Stored data:
Segment Open

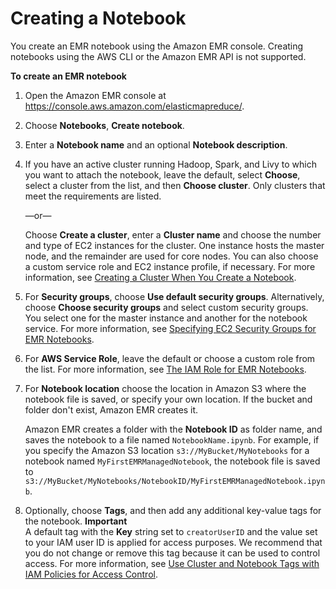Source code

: # Creating a Notebook<a name="emr-managed-notebooks-create"></a>

You create an EMR notebook using the Amazon EMR console\. Creating notebooks using the AWS CLI or the Amazon EMR API is not supported\.

**To create an EMR notebook**

1. Open the Amazon EMR console at [https://console\.aws\.amazon\.com/elasticmapreduce/](https://console.aws.amazon.com/elasticmapreduce/)\.

1. Choose **Notebooks**, **Create notebook**\.

1. Enter a **Notebook name** and an optional **Notebook description**\.

1. If you have an active cluster running Hadoop, Spark, and Livy to which you want to attach the notebook, leave the default, select **Choose**, select a cluster from the list, and then **Choose cluster**\. Only clusters that meet the requirements are listed\.

   —or—

   Choose **Create a cluster**, enter a **Cluster name** and choose the number and type of EC2 instances for the cluster\. One instance hosts the master node, and the remainder are used for core nodes\. You can also choose a custom service role and EC2 instance profile, if necessary\. For more information, see [Creating a Cluster When You Create a Notebook](emr-managed-notebooks-cluster.md#emr-managed-notebooks-new-cluster)\.

1. For **Security groups**, choose **Use default security groups**\. Alternatively, choose **Choose security groups** and select custom security groups\. You select one for the master instance and another for the notebook service\. For more information, see [Specifying EC2 Security Groups for EMR Notebooks](emr-managed-notebooks-security-groups.md)\.

1. For **AWS Service Role**, leave the default or choose a custom role from the list\. For more information, see [The IAM Role for EMR Notebooks](emr-iam-roles.md#emr-managed-notebooks-service-role)\.

1. For **Notebook location** choose the location in Amazon S3 where the notebook file is saved, or specify your own location\. If the bucket and folder don't exist, Amazon EMR creates it\.

   Amazon EMR creates a folder with the **Notebook ID** as folder name, and saves the notebook to a file named `NotebookName.ipynb`\. For example, if you specify the Amazon S3 location `s3://MyBucket/MyNotebooks` for a notebook named `MyFirstEMRManagedNotebook`, the notebook file is saved to `s3://MyBucket/MyNotebooks/NotebookID/MyFirstEMRManagedNotebook.ipynb`\.

1. Optionally, choose **Tags**, and then add any additional key\-value tags for the notebook\.
**Important**  
A default tag with the **Key** string set to `creatorUserID` and the value set to your IAM user ID is applied for access purposes\. We recommend that you do not change or remove this tag because it can be used to control access\. For more information, see [Use Cluster and Notebook Tags with IAM Policies for Access Control](security_iam_emr-with-iam.md#emr-tag-based-access)\.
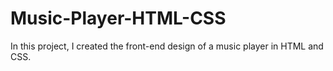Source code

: # Music-Player-HTML-CSS
In this project, I created the front-end design of a music player in HTML and CSS.

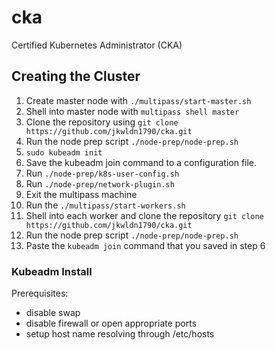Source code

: # cka
Certified Kubernetes Administrator (CKA)

## Creating the Cluster
1. Create master node with `./multipass/start-master.sh`
2. Shell into master node with `multipass shell master`
3. Clone the repository using `git clone https://github.com/jkwldn1790/cka.git`
4. Run the node prep script `./node-prep/node-prep.sh`
5. `sudo kubeadm init`
6. Save the kubeadm join command to a configuration file.
7. Run `./node-prep/k8s-user-config.sh`
8. Run `./node-prep/network-plugin.sh`
9. Exit the multipass machine
10. Run the `./multipass/start-workers.sh`
11. Shell into each worker and clone the repository `git clone https://github.com/jkwldn1790/cka.git`
12. Run the node prep script `./node-prep/node-prep.sh`
13. Paste the `kubeadm join` command that you saved in step 6

### Kubeadm Install
Prerequisites:
- disable swap
- disable firewall or open appropriate ports
- setup host name resolving through /etc/hosts

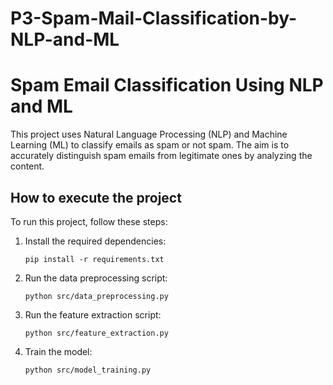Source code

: # P3-Spam-Mail-Classification-by-NLP-and-ML

<h1>Spam Email Classification Using NLP and ML</h1>

<p>This project uses Natural Language Processing (NLP) and Machine Learning (ML) to classify emails as spam or not spam. The aim is to accurately distinguish spam emails from legitimate ones by analyzing the content.</p>

<h2>How to execute the project</h2>
<p>To run this project, follow these steps:</p>
<ol>
    <li>Install the required dependencies:
        <pre><code>pip install -r requirements.txt</code></pre>
    </li>
    <li>Run the data preprocessing script:
        <pre><code>python src/data_preprocessing.py</code></pre>
    </li>
    <li>Run the feature extraction script:
        <pre><code>python src/feature_extraction.py</code></pre>
    </li>
    <li>Train the model:
        <pre><code>python src/model_training.py</code></pre>
    </li>
</ol>
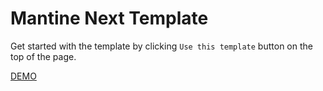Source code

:# Mantine Next Template

Get started with the template by clicking `Use this template` button on the top of the page.

[DEMO](https://omniscient-eyes.vercel.app/)
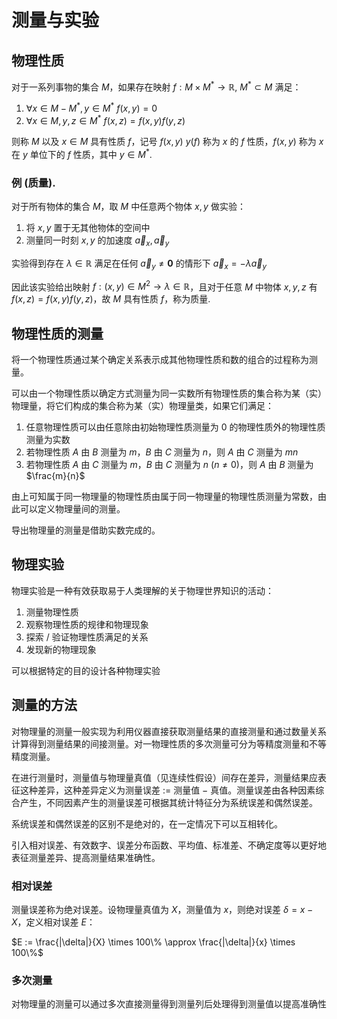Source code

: # 测量与实验

## 物理性质

对于一系列事物的集合 $M$，如果存在映射 $f : M \times M^* \to \mathbb{R},\ M^* \subset M$ 满足：

1. $\forall x \in M - M^*, y \in M^* \ f(x, y) = 0$
2. $\forall x \in M, y, z \in M^* \ f(x, z) = f(x, y)f(y, z)$

则称 $M$ 以及 $x \in M$ 具有性质 $f$，记号 $f(x, y) \ y(f)$ 称为 $x$ 的 $f$ 性质，$f(x, y)$ 称为 $x$ 在 $y$ 单位下的 $f$ 性质，其中 $y \in M^*$.

### 例 (质量).

对于所有物体的集合 $M$，取 $M$ 中任意两个物体 $x, y$ 做实验：

1. 将 $x, y$ 置于无其他物体的空间中
2. 测量同一时刻 $x, y$ 的加速度 $\vec a_x, \vec a_y$

实验得到存在 $\lambda \in \mathbb{R}$ 满足在任何 $\vec a_y \ne \mathbf{0}$ 的情形下 $\vec a_x = -\lambda \vec a_y$

因此该实验给出映射 $f : (x,y) \in M^2 \to \lambda \in \mathbb{R}$，且对于任意 $M$ 中物体 $x, y, z$ 有 $f(x, z) = f(x, y)f(y, z)$，故 $M$ 具有性质 $f$，称为质量.

### 

## 物理性质的测量

将一个物理性质通过某个确定关系表示成其他物理性质和数的组合的过程称为测量。

可以由一个物理性质以确定方式测量为同一实数所有物理性质的集合称为某（实）物理量，将它们构成的集合称为某（实）物理量类，如果它们满足：

1. 任意物理性质可以由任意除由初始物理性质测量为 $0$ 的物理性质外的物理性质测量为实数
2. 若物理性质 $A$ 由 $B$ 测量为 $m$，$B$ 由 $C$ 测量为 $n$，则 $A$ 由 $C$ 测量为 $mn$
3. 若物理性质 $A$ 由 $C$ 测量为 $m$，$B$ 由 $C$ 测量为 $n \ (n \ne 0)$，则 $A$ 由 $B$ 测量为 $\frac{m}{n}$

由上可知属于同一物理量的物理性质由属于同一物理量的物理性质测量为常数，由此可以定义物理量间的测量。

导出物理量的测量是借助实数完成的。


## 物理实验

物理实验是一种有效获取易于人类理解的关于物理世界知识的活动：

1. 测量物理性质
2. 观察物理性质的规律和物理现象
3. 探索 / 验证物理性质满足的关系
4. 发现新的物理现象

可以根据特定的目的设计各种物理实验


## 测量的方法

对物理量的测量一般实现为利用仪器直接获取测量结果的直接测量和通过数量关系计算得到测量结果的间接测量。对一物理性质的多次测量可分为等精度测量和不等精度测量。

在进行测量时，测量值与物理量真值（见连续性假设）间存在差异，测量结果应表征这种差异，这种差异定义为测量误差 $:=$ 测量值 $-$ 真值。测量误差由各种因素综合产生，不同因素产生的测量误差可根据其统计特征分为系统误差和偶然误差。

系统误差和偶然误差的区别不是绝对的，在一定情况下可以互相转化。

引入相对误差、有效数字、误差分布函数、平均值、标准差、不确定度等以更好地表征测量差异、提高测量结果准确性。

### 相对误差 

测量误差称为绝对误差。设物理量真值为 $X$，测量值为 $x$，则绝对误差 $\delta = x - X$，定义相对误差 $E$：

$E := \frac{|\delta|}{X} \times 100\% \approx \frac{|\delta|}{x} \times 100\%$

### 多次测量

对物理量的测量可以通过多次直接测量得到测量列后处理得到测量值以提高准确性

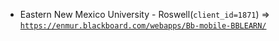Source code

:  - Eastern New Mexico University - Roswell(`client_id=1871`) => [`https://enmur.blackboard.com/webapps/Bb-mobile-BBLEARN/`](https://enmur.blackboard.com/webapps/Bb-mobile-BBLEARN/)
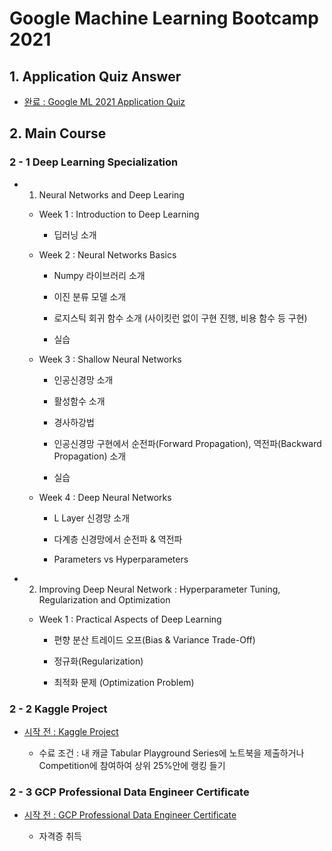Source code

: # Google Machine Learning Bootcamp 2021


## 1. Application Quiz Answer

- [완료 : Google ML 2021 Application Quiz](./quiz)


## 2. Main Course


### 2 - 1 Deep Learning Specialization

- 1. Neural Networks and Deep Learing

    - Week 1 : Introduction to Deep Learning

        - 딥러닝 소개

    - Week 2 : Neural Networks Basics

        - Numpy 라이브러리 소개

        - 이진 분류 모델 소개

        - 로지스틱 회귀 함수 소개 (사이킷런 없이 구현 진행, 비용 함수 등 구현)

        - 실습

    - Week 3 : Shallow Neural Networks

        - 인공신경망 소개

        - 활성함수 소개

        - 경사하강법

        - 인공신경망 구현에서 순전파(Forward Propagation), 역전파(Backward Propagation) 소개

        - 실습

    - Week 4 : Deep Neural Networks

        - L Layer 신경망 소개

        - 다계층 신경망에서 순전파 & 역전파

        - Parameters vs Hyperparameters

- 2. Improving Deep Neural Network : Hyperparameter Tuning, Regularization and Optimization

    - Week 1 : Practical Aspects of Deep Learning

        - 편향 분산 트레이드 오프(Bias & Variance Trade-Off)

        - 정규화(Regularization)

        - 최적화 문제 (Optimization Problem)

### 2 - 2 Kaggle Project

- [시작 전 : Kaggle Project](./kaggle)

    - 수료 조건 : 내 캐글 Tabular Playground Series에 노트북을 제출하거나 Competition에 참여하여 상위 25%안에 랭킹 들기

### 2 - 3 GCP Professional Data Engineer Certificate

- [시작 전 : GCP Professional Data Engineer Certificate](./gcp_data_certification)

    - 자격증 취득 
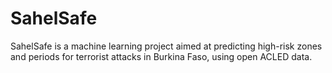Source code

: # SahelSafe
SahelSafe is a machine learning project aimed at predicting high-risk zones and periods for terrorist attacks in Burkina Faso, using open ACLED data.
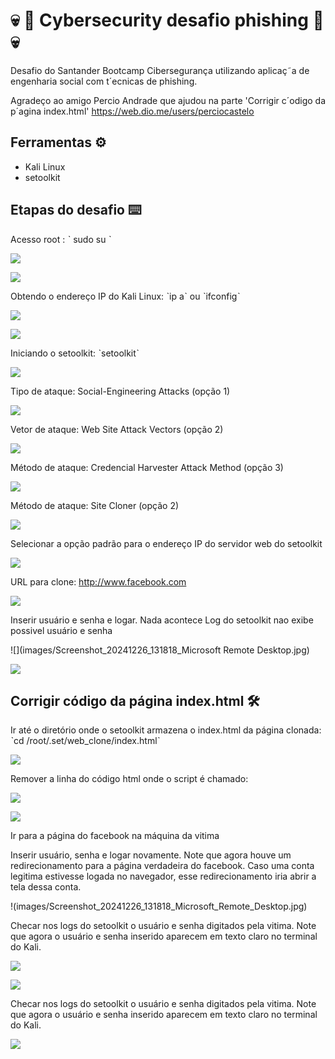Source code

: # 💀 🎣 Cybersecurity desafio phishing 🎣 💀

Desafio do Santander Bootcamp Cibersegurança utilizando aplicaç˜a de engenharia social com t´ecnicas de phishing.

Agradeço ao amigo Percio Andrade que ajudou na parte 'Corrigir c´odigo da p´agina index.html'
https://web.dio.me/users/perciocastelo

## Ferramentas ⚙️
- Kali Linux
- setoolkit

## Etapas do desafio ⌨️

Acesso root : ˋ sudo su ˋ

![](images/Screenshot_20241226_130544_Termius.jpg)

![](images/Screenshot_20241226_130618_Termius.jpg)

Obtendo o endereço IP do Kali Linux: ˋip aˋ ou ˋifconfigˋ

![](images/Screenshot_20241226_132105_Termius.jpg/)

![](images/Screenshot_20241226_132613_Termius.jpg)

Iniciando o setoolkit: ˋsetoolkitˋ

![](images/Screenshot_20241226_130649_Termius.jpg)

Tipo de ataque: Social-Engineering Attacks (opção 1)

![](images/Screenshot_20241226_130828_Termius.jpg)

Vetor de ataque: Web Site Attack Vectors (opção 2)

![](images/Screenshot_20241226_130915_Termius.jpg)

Método de ataque: Credencial Harvester Attack Method (opção 3)

![](images/Screenshot_20241226_131032_Termius.jpg)

Método de ataque: Site Cloner (opção 2)

![](images/Screenshot_20241226_131116_Termius.jpg)

Selecionar a opção padrão para o endereço IP do servidor web do setoolkit

![](images/Screenshot_20241226_131212_Termius.jpg)

URL para clone: http://www.facebook.com

![](images/Screenshot_20241226_131302_Termius.jpg)

Inserir usuário e senha e logar. Nada acontece
Log do setoolkit nao exibe possivel usuário e senha

![](images/Screenshot_20241226_131818_Microsoft Remote Desktop.jpg)

![](images/Screenshot_20241226_131941_Vivo_Play.jpg)

## Corrigir código da página index.html 🛠️

Ir até o diretório onde o setoolkit armazena o index.html da página clonada: ˋcd /root/.set/web_clone/index.htmlˋ

![](images/Screenshot_20241226_132849_Vivo_Play.jpg)

Remover a linha do código html onde o script é chamado:

![](images/Screenshot_20241226_133028_Termius.jpg)

![](images/Screenshot_20241226_133146_Vivo_Play.jpg)

Ir para a página do facebook na máquina da vitima

Inserir usuário, senha e logar novamente. Note que agora houve um redirecionamento para a página verdadeira do facebook.
Caso uma conta legitima estivesse logada no navegador, esse redirecionamento iria abrir a tela dessa conta.

!(images/Screenshot_20241226_131818_Microsoft_Remote_Desktop.jpg)

Checar nos logs do setoolkit o usuário e senha digitados pela vitima.
Note que agora o usuário e senha inserido aparecem em texto claro no terminal do Kali.

![](images/Screenshot_20241226_133535_Vivo_Play.jpg)

![](images/Screenshot_20241226_131818_Microsoft_Remote_Desktop.jpg)

Checar nos logs do setoolkit o usuário e senha digitados pela vitima.
Note que agora o usuário e senha inserido aparecem em texto claro no terminal do Kali.

![](images/Screenshot_20241226_133535_Vivo_Play.jpg)
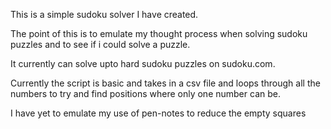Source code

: This is a simple sudoku solver I have created.

The point of this is to emulate my thought process when solving sudoku puzzles and to see if i could solve a puzzle.

It currently can solve upto hard sudoku puzzles on sudoku.com.

Currently the script is basic and takes in a csv file and loops through all the numbers to try and find positions where only one number can be.

I have yet to emulate my use of pen-notes to reduce the empty squares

Segment Closed

PROBLEM TO WORK ON:
Search the records for the word "multipass" and return every line that holds it.

TASK OUTPUT:
1. Create master node with `./multipass/start-master.sh`
2. Shell into master node with `multipass shell master`
9. Exit the multipass machine
10. Run the `./multipass/start-workers.sh`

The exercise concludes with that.